In the higher types of animals this space comes to be partially occupied by a structure that may be described as a cavity within a cavity—the cœlom. Most zoologists regard this as arising by a re-introversion of the archenteron or primary alimentary sac. It is easily to be perceived that after the introversion which produces this digestive cavity, the wall of the cavity may be again introverted in such way as to intrude into the peri-visceral space. The cœlom thus formed is subsequently shut off. Becoming included among the more truly internal structures, and in part giving origin to certain lining membranes, it has for its chief function the formation of organs for the excretion and emission of nitrogenous waste and of the generative products: some portions of it retaining, as a consequence, indirect connexions with the environment and characters usually accompanying such connexions.

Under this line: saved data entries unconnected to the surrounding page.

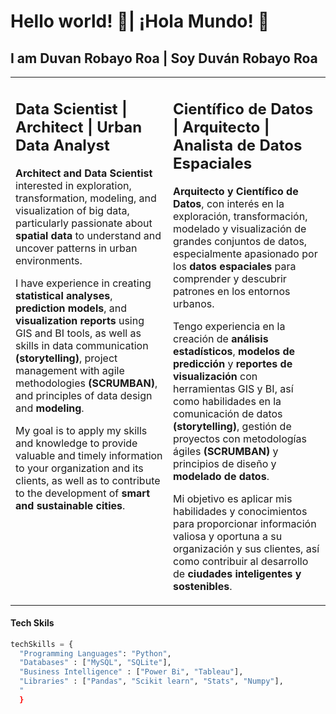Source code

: # Hello world! 👋| ¡Hola Mundo! 👋
## I am Duvan Robayo Roa | Soy Duván Robayo Roa 

<table style="border: none">
  <tr>
  <td width="50%" valign="top">

## Data Scientist | Architect | Urban Data Analyst

**Architect and Data Scientist** interested in exploration, transformation, modeling, and visualization of big data, particularly passionate about **spatial data** to understand and uncover patterns in urban environments. 

I have experience in creating **statistical analyses**, **prediction models**, and **visualization reports** using GIS and BI tools, as well as skills in data communication **(storytelling)**, project management with agile methodologies **(SCRUMBAN)**, and principles of data design and **modeling**. 

My goal is to apply my skills and knowledge to provide valuable and timely information to your organization and its clients, as well as to contribute to the development of **smart and sustainable cities**.
  </td>
  <td width="50%" valign="top">

## Científico de Datos | Arquitecto | Analista de Datos Espaciales

**Arquitecto y Científico de Datos**, con interés en la exploración, transformación, modelado y visualización de grandes conjuntos de datos, especialmente apasionado por los **datos espaciales** para comprender y descubrir patrones en los entornos urbanos.

Tengo experiencia en la creación de **análisis estadísticos**, **modelos de predicción** y **reportes de visualización** con herramientas GIS y BI, así como habilidades en la comunicación de datos **(storytelling)**, gestión de proyectos con metodologías ágiles **(SCRUMBAN)** y principios de diseño y **modelado de datos**. 

Mi objetivo es aplicar mis habilidades y conocimientos para proporcionar información valiosa y oportuna a su organización y sus clientes, así como contribuir al desarrollo de **ciudades inteligentes y sostenibles**.

  </td>
  </tr>
</table>

#### Tech Skils
```python
techSkills = {
  "Programming Languages": "Python",
  "Databases" : ["MySQL", "SQLite"],
  "Business Intelligence" : ["Power Bi", "Tableau"],
  "Libraries" : ["Pandas", "Scikit learn", "Stats", "Numpy"],
  "
  }

```
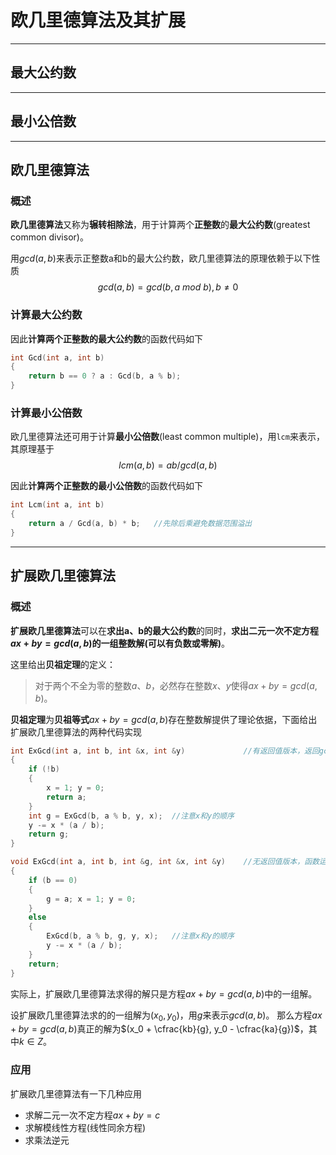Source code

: # 欧几里德算法及其扩展

---

## 最大公约数

---

## 最小公倍数

---

## 欧几里德算法

### 概述

**欧几里德算法**又称为**辗转相除法**，用于计算两个**正整数**的**最大公约数**(greatest common divisor)。

用$gcd(a,b)$来表示正整数a和b的最大公约数，欧几里德算法的原理依赖于以下性质
$$gcd(a,b) = gcd(b,a\ mod\ b), b \neq 0$$

### 计算最大公约数

因此**计算两个正整数的最大公约数**的函数代码如下
```cpp
int Gcd(int a, int b)
{
    return b == 0 ? a : Gcd(b, a % b);
}
```

### 计算最小公倍数

欧几里德算法还可用于计算**最小公倍数**(least common multiple)，用`lcm`来表示，其原理基于
$$lcm(a,b) = ab / gcd(a,b)$$

因此**计算两个正整数的最小公倍数**的函数代码如下
```cpp
int Lcm(int a, int b)
{
    return a / Gcd(a, b) * b;   //先除后乘避免数据范围溢出
}
```

---

## 扩展欧几里德算法

### 概述

**扩展欧几里德算法**可以在**求出a、b的最大公约数**的同时，**求出二元一次不定方程$ax + by = gcd(a,b)$的一组整数解(可以有负数或零解)**。

这里给出**贝祖定理**的定义：

> 对于两个不全为零的整数$a$、$b$，必然存在整数$x$、$y$使得$ax + by = gcd(a,b)$。

**贝祖定理**为**贝祖等式**$ax + by = gcd(a,b)$存在整数解提供了理论依据，下面给出扩展欧几里德算法的两种代码实现
```cpp
int ExGcd(int a, int b, int &x, int &y)             //有返回值版本，返回gcd(a,b)
{
    if (!b)
    {
        x = 1; y = 0;
        return a;
    }
    int g = ExGcd(b, a % b, y, x);  //注意x和y的顺序
    y -= x * (a / b);
    return g;
}

void ExGcd(int a, int b, int &g, int &x, int &y)    //无返回值版本，函数运行完毕后g为gcd(a,b)
{
    if (b == 0)
    {
        g = a; x = 1; y = 0;
    }
    else
    {
        ExGcd(b, a % b, g, y, x);   //注意x和y的顺序
        y -= x * (a / b);
    }
    return;
}
```

实际上，扩展欧几里德算法求得的解只是方程$ax + by = gcd(a,b)$中的一组解。

设扩展欧几里德算法求的的一组解为$(x_0, y_0)$，用$g$来表示$gcd(a,b)$。
那么方程$ax + by = gcd(a,b)$真正的解为$(x_0 + \cfrac{kb}{g}, y_0 - \cfrac{ka}{g})$，其中$k \in Z$。

### 应用

扩展欧几里德算法有一下几种应用

* 求解二元一次不定方程$ax + by = c$
* 求解模线性方程(线性同余方程)
* 求乘法逆元
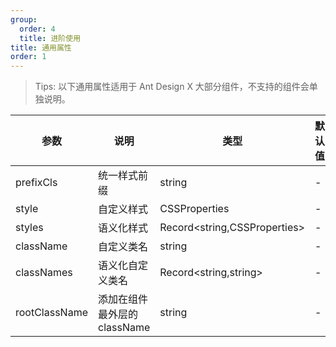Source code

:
 ```yaml
---
group:
  order: 4
  title: 进阶使用
title: 通用属性
order: 1
---
```


> Tips: 以下通用属性适用于 Ant Design X 大部分组件，不支持的组件会单独说明。

| 参数          | 说明                         | 类型                         | 默认值 |
| ------------- | ---------------------------- | ---------------------------- | ------ |
| prefixCls     | 统一样式前缀                 | string                       | -      |
| style         | 自定义样式                   | CSSProperties                | -      |
| styles        | 语义化样式                   | Record<string,CSSProperties> | -      |
| className     | 自定义类名                   | string                       | -      |
| classNames    | 语义化自定义类名             | Record<string,string>        | -      |
| rootClassName | 添加在组件最外层的 className | string                       | -      |
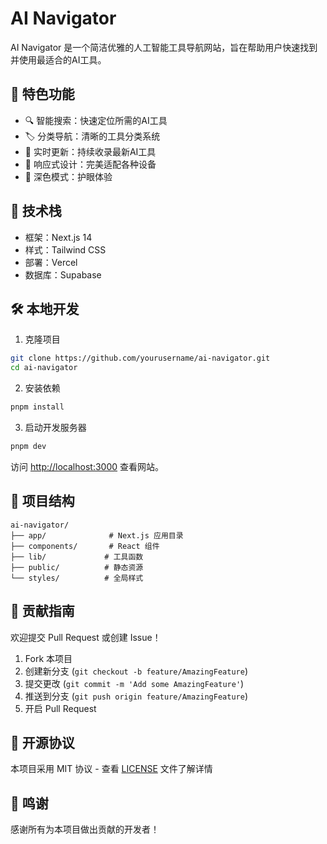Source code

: # AI Navigator

AI Navigator 是一个简洁优雅的人工智能工具导航网站，旨在帮助用户快速找到并使用最适合的AI工具。

## 🌟 特色功能

- 🔍 智能搜索：快速定位所需的AI工具
- 🏷️ 分类导航：清晰的工具分类系统
- 💫 实时更新：持续收录最新AI工具
- 📱 响应式设计：完美适配各种设备
- 🌙 深色模式：护眼体验

## 🚀 技术栈

- 框架：Next.js 14
- 样式：Tailwind CSS
- 部署：Vercel
- 数据库：Supabase

## 🛠️ 本地开发

1. 克隆项目

```bash
git clone https://github.com/yourusername/ai-navigator.git
cd ai-navigator
```

2. 安装依赖

```bash
pnpm install
```

3. 启动开发服务器

```bash
pnpm dev
```

访问 [http://localhost:3000](http://localhost:3000) 查看网站。

## 📝 项目结构

```
ai-navigator/
├── app/              # Next.js 应用目录
├── components/       # React 组件
├── lib/             # 工具函数
├── public/          # 静态资源
└── styles/          # 全局样式
```

## 🤝 贡献指南

欢迎提交 Pull Request 或创建 Issue！

1. Fork 本项目
2. 创建新分支 (`git checkout -b feature/AmazingFeature`)
3. 提交更改 (`git commit -m 'Add some AmazingFeature'`)
4. 推送到分支 (`git push origin feature/AmazingFeature`)
5. 开启 Pull Request

## 📄 开源协议

本项目采用 MIT 协议 - 查看 [LICENSE](LICENSE) 文件了解详情

## 🙏 鸣谢

感谢所有为本项目做出贡献的开发者！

Here we are not concerned with further details: the aim being simply to indicate the way in which out of the original layer, wholly external, there arise, by primary and secondary introversions, and the formation of intermediate membranes and spaces, the chief contrasts between outer and inner tissues, and how there simultaneously go on the differentiations accompanying different conditions.

§ 289a. Another all-important differentiation between outer tissues and inner tissues has now to be set forth—that by which the nervous system becomes established and distinguished. Strangely enough, like the one above described, it is sequent upon an introversion: the nervous system is primarily a skin-structure and develops by the infolding of this skin-structure.

In creatures possessing the earliest rudiments of nerves these exist in certain superficial cells. Each has a small tubular orifice from which projects a minute hair, and each has on its under side processes running into the tissue below, and serving, as it seems, to conduct impressions from the projecting hair when it is disturbed by contacts with foreign bodies. A plexus of fibres bringing the inner processes of such cells into communication arises, and forms something like a nervous layer capable of propagating impulses in all directions. At a subsequent stage some of the superficial cells, ceasing to be themselves the recipients of external stimuli, sink inwards and become ganglion-cells connected with the nervous plexus—agents, as we must suppose, for the reception, multiplication, and diffusion of the impulses received from the outer cells.